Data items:
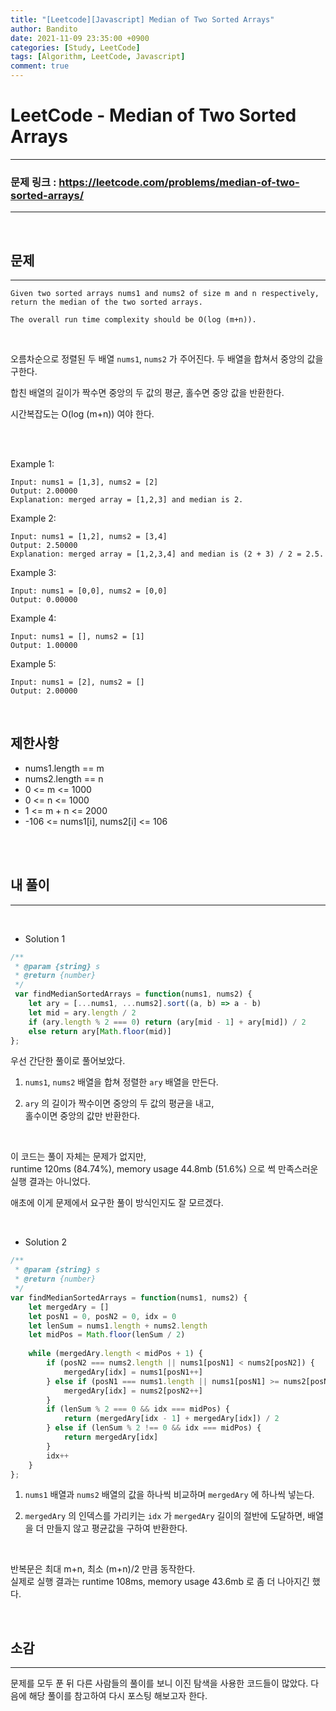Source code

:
 ```yaml
---
title: "[Leetcode][Javascript] Median of Two Sorted Arrays"
author: Bandito
date: 2021-11-09 23:35:00 +0900
categories: [Study, LeetCode]
tags: [Algorithm, LeetCode, Javascript]
comment: true
---
```

 
# LeetCode - Median of Two Sorted Arrays


***
### 문제 링크 : <https://leetcode.com/problems/median-of-two-sorted-arrays/>

***

<br/>

## 문제
***

```
Given two sorted arrays nums1 and nums2 of size m and n respectively, return the median of the two sorted arrays.

The overall run time complexity should be O(log (m+n)).
```
<br>

오름차순으로 정렬된 두 배열 `nums1`, `nums2` 가 주어진다. 두 배열을 합쳐서 중앙의 값을 구한다.    

합친 배열의 길이가 짝수면 중앙의 두 값의 평균, 홀수면 중앙 값을 반환한다.    

시간복잡도는 O(log (m+n)) 여야 한다.    

<br/>
<br/>


Example 1:
```
Input: nums1 = [1,3], nums2 = [2]
Output: 2.00000
Explanation: merged array = [1,2,3] and median is 2.
```

Example 2:
```
Input: nums1 = [1,2], nums2 = [3,4]
Output: 2.50000
Explanation: merged array = [1,2,3,4] and median is (2 + 3) / 2 = 2.5.
```

Example 3:
```
Input: nums1 = [0,0], nums2 = [0,0]
Output: 0.00000
```

Example 4:
```
Input: nums1 = [], nums2 = [1]
Output: 1.00000
```

Example 5:
```
Input: nums1 = [2], nums2 = []
Output: 2.00000
```

<br/>

## 제한사항

+ nums1.length == m
+ nums2.length == n
+ 0 <= m <= 1000
+ 0 <= n <= 1000
+ 1 <= m + n <= 2000
+ -106 <= nums1[i], nums2[i] <= 106

<br/>
<br/>


## 내 풀이
***
<br>

+ Solution 1

```javascript
/**
 * @param {string} s
 * @return {number}
 */
 var findMedianSortedArrays = function(nums1, nums2) {
    let ary = [...nums1, ...nums2].sort((a, b) => a - b)
    let mid = ary.length / 2
    if (ary.length % 2 === 0) return (ary[mid - 1] + ary[mid]) / 2
    else return ary[Math.floor(mid)]
};
```

우선 간단한 풀이로 풀어보았다. 

1. `nums1`, `nums2` 배열을 합쳐 정렬한 `ary` 배열을 만든다.    

2. `ary` 의 길이가 짝수이면 중앙의 두 값의 평균을 내고,    
홀수이면 중앙의 값만 반환한다.    

<br>

이 코드는 풀이 자체는 문제가 없지만,     
runtime 120ms (84.74%), memory usage 44.8mb (51.6%) 으로 썩 만족스러운 실행 결과는 아니었다. 

애초에 이게 문제에서 요구한 풀이 방식인지도 잘 모르겠다.    

<br>

+ Solution 2

```javascript
/**
 * @param {string} s
 * @return {number}
 */
var findMedianSortedArrays = function(nums1, nums2) {
    let mergedAry = []
    let posN1 = 0, posN2 = 0, idx = 0
    let lenSum = nums1.length + nums2.length
    let midPos = Math.floor(lenSum / 2)
    
    while (mergedAry.length < midPos + 1) {
        if (posN2 === nums2.length || nums1[posN1] < nums2[posN2]) {
            mergedAry[idx] = nums1[posN1++]
        } else if (posN1 === nums1.length || nums1[posN1] >= nums2[posN2]) {
            mergedAry[idx] = nums2[posN2++]
        }
        if (lenSum % 2 === 0 && idx === midPos) {
            return (mergedAry[idx - 1] + mergedAry[idx]) / 2
        } else if (lenSum % 2 !== 0 && idx === midPos) {
            return mergedAry[idx]
        }
        idx++
    }   
};
```

1. `nums1` 배열과 `nums2` 배열의 값을 하나씩 비교하며 `mergedAry` 에 하나씩 넣는다.

2. `mergedAry` 의 인덱스를 가리키는 `idx` 가 `mergedAry` 길이의 절반에 도달하면, 배열을 더 만들지 않고 평균값을 구하여 반환한다.    

<br>

반복문은 최대 m+n, 최소 (m+n)/2 만큼 동작한다.    
실제로 실행 결과는 runtime 108ms, memory usage 43.6mb 로 좀 더 나아지긴 했다.    

<br>



## 소감
***

문제를 모두 푼 뒤 다른 사람들의 풀이를 보니 이진 탐색을 사용한 코드들이 많았다. 다음에 해당 풀이를 참고하여 다시 포스팅 해보고자 한다.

YOUR TASK
Would you copy all lines in the records where the string "mergedAry" appears?

OUTPUT BELOW
    let mergedAry = []
    while (mergedAry.length < midPos + 1) {
            mergedAry[idx] = nums1[posN1++]
            mergedAry[idx] = nums2[posN2++]
            return (mergedAry[idx - 1] + mergedAry[idx]) / 2
            return mergedAry[idx]
1. `nums1` 배열과 `nums2` 배열의 값을 하나씩 비교하며 `mergedAry` 에 하나씩 넣는다.
2. `mergedAry` 의 인덱스를 가리키는 `idx` 가 `mergedAry` 길이의 절반에 도달하면, 배열을 더 만들지 않고 평균값을 구하여 반환한다.    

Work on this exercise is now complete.